• [What this task involves] Copy exactly the lines from the start of the material through the line with "constants or even". Pictures stay out of the copy.
▼
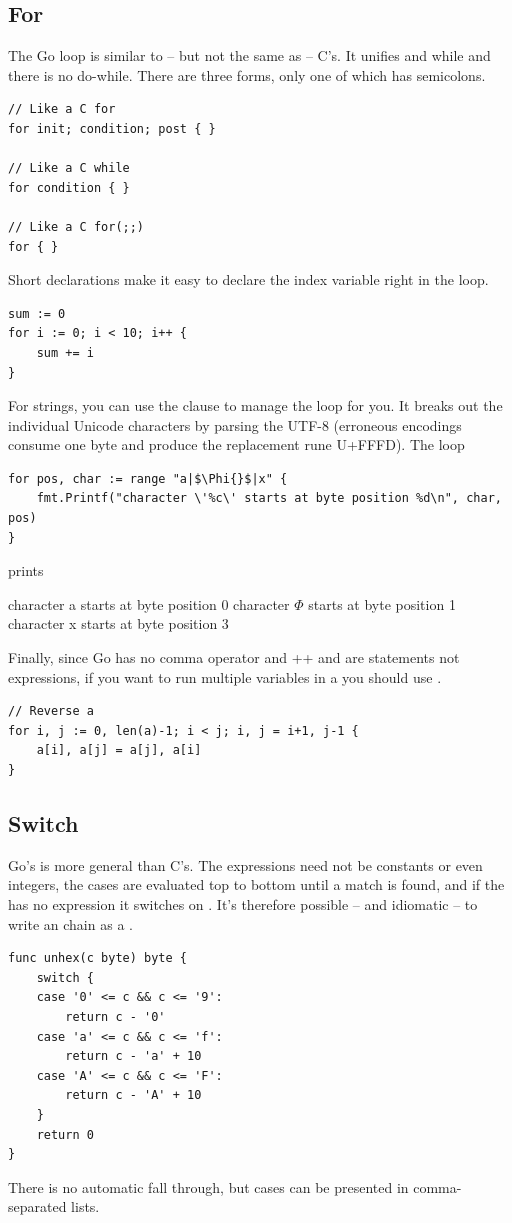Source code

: \subsection{For}
The Go  loop is similar to -- but not the same as -- C's. It
unifies 
and while and there is no do-while. There are three forms, only one of
which has semicolons.
\begin{lstlisting}
// Like a C for
for init; condition; post { }

// Like a C while
for condition { }

// Like a C for(;;)
for { }
\end{lstlisting}
Short declarations make it easy to declare the index variable right in the loop.
\begin{lstlisting}
sum := 0
for i := 0; i < 10; i++ {
    sum += i
}
\end{lstlisting}
For strings, you can use the  clause to manage the loop for
you. It breaks out the individual Unicode characters by parsing the UTF-8 (erroneous encodings consume one
byte and produce the replacement rune U+FFFD). The loop

\begin{lstlisting}
for pos, char := range "a|$\Phi{}$|x" {
    fmt.Printf("character \'%c\' starts at byte position %d\n", char, pos)
}
\end{lstlisting}
prints
\begin{display}
character a starts at byte position 0
character \begin{math}\Phi\end{math} starts at byte position 1
character x starts at byte position 3
\end{display}
Finally, since Go has no comma operator and ++ and \-\- are statements not
expressions, if you want to run multiple variables in a  you should
use .
\begin{lstlisting}
// Reverse a
for i, j := 0, len(a)-1; i < j; i, j = i+1, j-1 {
    a[i], a[j] = a[j], a[i]
}
\end{lstlisting}

\subsection{Switch}
Go's  is more general than C's. The expressions need not be
constants or even integers, the cases are evaluated top to bottom until
a match is found, and if the  has no expression it switches on
. It's therefore possible -- and idiomatic -- to write an
 chain as a .
\begin{lstlisting}
func unhex(c byte) byte {
    switch {
    case '0' <= c && c <= '9':
        return c - '0'
    case 'a' <= c && c <= 'f':
        return c - 'a' + 10
    case 'A' <= c && c <= 'F':
        return c - 'A' + 10
    }
    return 0
}
\end{lstlisting}
There is no automatic fall through, but cases can be presented in comma-separated lists.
▲
• [Response to this exercise]
Source code

: \subsection{For}
The Go  loop is similar to -- but not the same as -- C's. It
unifies 
and while and there is no do-while. There are three forms, only one of
which has semicolons.
\begin{lstlisting}
// Like a C for
for init; condition; post { }

// Like a C while
for condition { }

// Like a C for(;;)
for { }
\end{lstlisting}
Short declarations make it easy to declare the index variable right in the loop.
\begin{lstlisting}
sum := 0
for i := 0; i < 10; i++ {
    sum += i
}
\end{lstlisting}
For strings, you can use the  clause to manage the loop for
you. It breaks out the individual Unicode characters by parsing the UTF-8 (erroneous encodings consume one
byte and produce the replacement rune U+FFFD). The loop

\begin{lstlisting}
for pos, char := range "a|$\Phi{}$|x" {
    fmt.Printf("character \'%c\' starts at byte position %d\n", char, pos)
}
\end{lstlisting}
prints
\begin{display}
character a starts at byte position 0
character \begin{math}\Phi\end{math} starts at byte position 1
character x starts at byte position 3
\end{display}
Finally, since Go has no comma operator and ++ and \-\- are statements not
expressions, if you want to run multiple variables in a  you should
use .
\begin{lstlisting}
// Reverse a
for i, j := 0, len(a)-1; i < j; i, j = i+1, j-1 {
    a[i], a[j] = a[j], a[i]
}
\end{lstlisting}

\subsection{Switch}
Go's  is more general than C's. The expressions need not be
constants or even integers, the cases are evaluated top to bottom until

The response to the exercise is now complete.